Mas o que interpretar da correlação entre resolver pegadinhas de matemática, lembrar e escrever sobre certas situações e crer em Deus? Meu palpite é simples, senão óbvio: essas três ocasiões induziriam o aparecimento de respostas funcionalmente equivalentes,(3) então identificadas ou concebidas como os estilos refletido e intuitivo. Em outras palavras, parece haver uma tendência de sermos desconfiados ou intuitivos (em maior ou menor proporção) quando indagados sobre Deus e quando requeridos a solucionar certos problemas matemáticos. Contudo, dizer que agimos assim por causa de nossos estilos cognitivos não nos responde por que, naquelas ocasiões, fazemos julgamentos refletidos ou intuitivos. A explicação para o desenvolvimento, a manutenção e a prevalência de nossos julgamentos não está em nossos cérebros ou mentes, mas possivelmente nas variáveis ambientais a que fiz alusão acima.(4)

E o que dizer sobre o "efeito de priming",(1) então gerado pelo estudo experimental?
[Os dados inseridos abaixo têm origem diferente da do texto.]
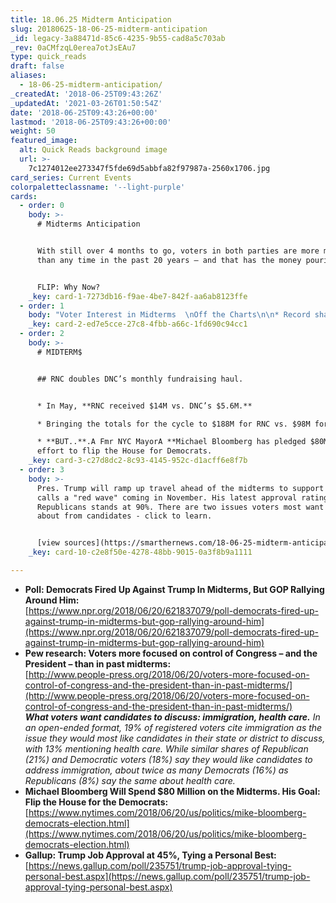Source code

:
 ```yaml
---
title: 18.06.25 Midterm Anticipation
slug: 20180625-18-06-25-midterm-anticipation
_id: legacy-3a88471d-85c6-4235-9b55-cad8a5c703ab
_rev: 0aCMfzqL0erea7otJsEAu7
type: quick_reads
draft: false
aliases:
  - 18-06-25-midterm-anticipation/
_createdAt: '2018-06-25T09:43:26Z'
_updatedAt: '2021-03-26T01:50:54Z'
date: '2018-06-25T09:43:26+00:00'
lastmod: '2018-06-25T09:43:26+00:00'
weight: 50
featured_image:
  alt: Quick Reads background image
  url: >-
    7c1274012ee273347f5fde69d5abbfa82f97987a-2560x1706.jpg
card_series: Current Events
colorpaletteclassname: '--light-purple'
cards:
  - order: 0
    body: >-
      # Midterms Anticipation


      With still over 4 months to go, voters in both parties are more motivated
      than any time in the past 20 years – and that has the money pouring in.


      FLIP: Why Now?
    _key: card-1-7273db16-f9ae-4be7-842f-aa6ab8123ffe
  - order: 1
    body: "Voter Interest in Midterms  \nOff the Charts\n\n* Record share of voters (68%) say control of Congress factor in their vote, according to a new Pew poll.\n* More voters also say their view of the Pres. a\x13 positive or negative a\x13 will influence vote for Congress.\n* Democrats’ advantage on enthusiasm is weaker than it was in previous election cycles when their party scored big."
    _key: card-2-ed7e5cce-27c8-4fbb-a66c-1fd690c94cc1
  - order: 2
    body: >-
      # MIDTERM$


      ## RNC doubles DNC’s monthly fundraising haul.


      * In May, **RNC received $14M vs. DNC’s $5.6M.**

      * Bringing the totals for the cycle to $188M for RNC vs. $98M for DNC.

      * **BUT..**.A Fmr NYC MayorA **Michael Bloomberg has pledged $80M** in an
      effort to flip the House for Democrats.
    _key: card-3-c27d8dc2-8c93-4145-952c-d1acff6e8f7b
  - order: 3
    body: >-
      Pres. Trump will ramp up travel ahead of the midterms to support what he
      calls a "red wave" coming in November. His latest approval rating with
      Republicans stands at 90%. There are two issues voters most want to hear
      about from candidates - click to learn.


      [view sources](https://smarthernews.com/18-06-25-midterm-anticipation/)
    _key: card-10-c2e8f50e-4278-48bb-9015-0a3f8b9a1111

---
```

* **Poll: Democrats Fired Up Against Trump In Midterms, But GOP Rallying Around Him:**  
[https://www.npr.org/2018/06/20/621837079/poll-democrats-fired-up-against-trump-in-midterms-but-gop-rallying-around-him](https://www.npr.org/2018/06/20/621837079/poll-democrats-fired-up-against-trump-in-midterms-but-gop-rallying-around-him)
* **Pew research: Voters more focused on control of Congress – and the President – than in past midterms:**  
[http://www.people-press.org/2018/06/20/voters-more-focused-on-control-of-congress-and-the-president-than-in-past-midterms/](http://www.people-press.org/2018/06/20/voters-more-focused-on-control-of-congress-and-the-president-than-in-past-midterms/)  
_**What voters want candidates to discuss: immigration, health care.** In an open-ended format, 19% of registered voters cite immigration as the issue they would most like candidates in their state or district to discuss, with 13% mentioning health care. While similar shares of Republican (21%) and Democratic voters (18%) say they would like candidates to address immigration, about twice as many Democrats (16%) as Republicans (8%) say the same about health care._
* **Michael Bloomberg Will Spend $80 Million on the Midterms. His Goal: Flip the House for the Democrats:**  
[https://www.nytimes.com/2018/06/20/us/politics/mike-bloomberg-democrats-election.html](https://www.nytimes.com/2018/06/20/us/politics/mike-bloomberg-democrats-election.html)
* **Gallup: Trump Job Approval at 45%, Tying a Personal Best:**  
[https://news.gallup.com/poll/235751/trump-job-approval-tying-personal-best.aspx](https://news.gallup.com/poll/235751/trump-job-approval-tying-personal-best.aspx)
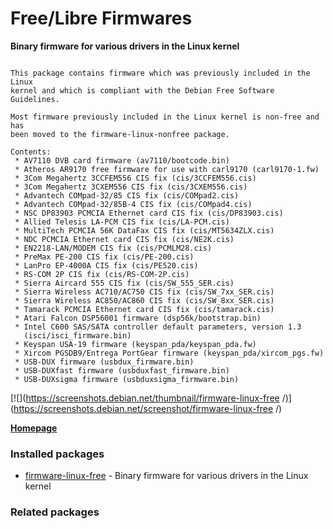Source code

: # Free/Libre Firmwares

__Binary firmware for various drivers in the Linux kernel__

```

This package contains firmware which was previously included in the Linux
kernel and which is compliant with the Debian Free Software Guidelines.

Most firmware previously included in the Linux kernel is non-free and has
been moved to the firmware-linux-nonfree package.

Contents:
 * AV7110 DVB card firmware (av7110/bootcode.bin)
 * Atheros AR9170 free firmware for use with carl9170 (carl9170-1.fw)
 * 3Com Megahertz 3CCFEM556 CIS fix (cis/3CCFEM556.cis)
 * 3Com Megahertz 3CXEM556 CIS fix (cis/3CXEM556.cis)
 * Advantech COMpad-32/85 CIS fix (cis/COMpad2.cis)
 * Advantech COMpad-32/85B-4 CIS fix (cis/COMpad4.cis)
 * NSC DP83903 PCMCIA Ethernet card CIS fix (cis/DP83903.cis)
 * Allied Telesis LA-PCM CIS fix (cis/LA-PCM.cis)
 * MultiTech PCMCIA 56K DataFax CIS fix (cis/MT5634ZLX.cis)
 * NDC PCMCIA Ethernet card CIS fix (cis/NE2K.cis)
 * EN2218-LAN/MODEM CIS fix (cis/PCMLM28.cis)
 * PreMax PE-200 CIS fix (cis/PE-200.cis)
 * LanPro EP-4000A CIS fix (cis/PE520.cis)
 * RS-COM 2P CIS fix (cis/RS-COM-2P.cis)
 * Sierra Aircard 555 CIS fix (cis/SW_555_SER.cis)
 * Sierra Wireless AC710/AC750 CIS fix (cis/SW_7xx_SER.cis)
 * Sierra Wireless AC850/AC860 CIS fix (cis/SW_8xx_SER.cis)
 * Tamarack PCMCIA Ethernet card CIS fix (cis/tamarack.cis)
 * Atari Falcon DSP56001 firmware (dsp56k/bootstrap.bin)
 * Intel C600 SAS/SATA controller default parameters, version 1.3
   (isci/isci_firmware.bin)
 * Keyspan USA-19 firmware (keyspan_pda/keyspan_pda.fw)
 * Xircom PGSDB9/Entrega PortGear firmware (keyspan_pda/xircom_pgs.fw)
 * USB-DUX firmware (usbdux_firmware.bin)
 * USB-DUXfast firmware (usbduxfast_firmware.bin)
 * USB-DUXsigma firmware (usbduxsigma_firmware.bin)

```

[![](https://screenshots.debian.net/thumbnail/firmware-linux-free /)](https://screenshots.debian.net/screenshot/firmware-linux-free /)


 **[Homepage](http://git.kernel.org/?p=linux/kernel/git/firmware/linux-firmware.git)**

### Installed packages

* [firmware-linux-free](https://packages.debian.org/stretch/firmware-linux-free) - Binary firmware for various drivers in the Linux kernel

### Related packages

<sub>  </sub>
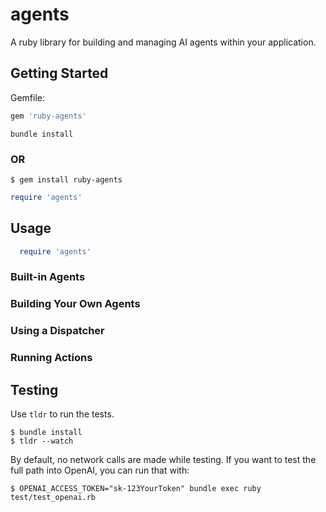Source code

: # agents

A ruby library for building and managing AI agents within your application.

## Getting Started

Gemfile:

```ruby
gem 'ruby-agents'
```

`bundle install`

### OR

```shell
$ gem install ruby-agents
```

```ruby
require 'agents'
```


## Usage

```ruby
  require 'agents'
```

### Built-in Agents

### Building Your Own Agents

### Using a Dispatcher

### Running Actions


## Testing

Use `tldr` to run the tests.

```shell
$ bundle install
$ tldr --watch
```

By default, no network calls are made while testing. If you want to test the full path into OpenAI, you can run that with:

```shell
$ OPENAI_ACCESS_TOKEN="sk-123YourToken" bundle exec ruby test/test_openai.rb
```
Em primeiro lugar, as consequências de nossos comportamentos podem aumentar ou diminuir sua manutenção em tempo real (por exemplo, se admiramos uma pintura, então passamos mais tempo a observando), bem como podem aumentar ou diminuir a probabilidade de que eles sejam emitidos posteriormente (por exemplo, podemos voltar a contemplar aquela pintura em uma outra oportunidade). E o efeito dessas consequências pode se generalizar, isto é, pode afetar a emissão de respostas funcionalmente equivalentes às que tínhamos anteriormente emitido (por exemplo, podemos passar a contemplar obras de arte em geral, e não só a pintura que tínhamos inicialmente observado). Na pesquisa em discussão, observou-se que a resposta à pergunta "Com que força ou confiança você acredita em Deus?" foi influenciada pelos efeitos temporários produzidos pela tarefa que a precedeu (efeito de priming). Possivelmente, isso aconteceu em razão de os contextos arranjados (pergunta sobre acontecimentos passados e questão sobre Deus) evocarem comportamentos funcionalmente equivalentes, então concebidos como "estilo intuitivo" e "estilo refletido". Como um comportamento refletido foi previamente evocado e acompanhado por efeitos positivos (ou reforçadores), comportamentos posteriores desse mesmo tipo tiveram maior chance de aparecer (generalização temporária). Em conclusão, os dados parecem sustentar a hipótese de que o crer em Deus envolve os comportamentos genéricos de intuir e refletir.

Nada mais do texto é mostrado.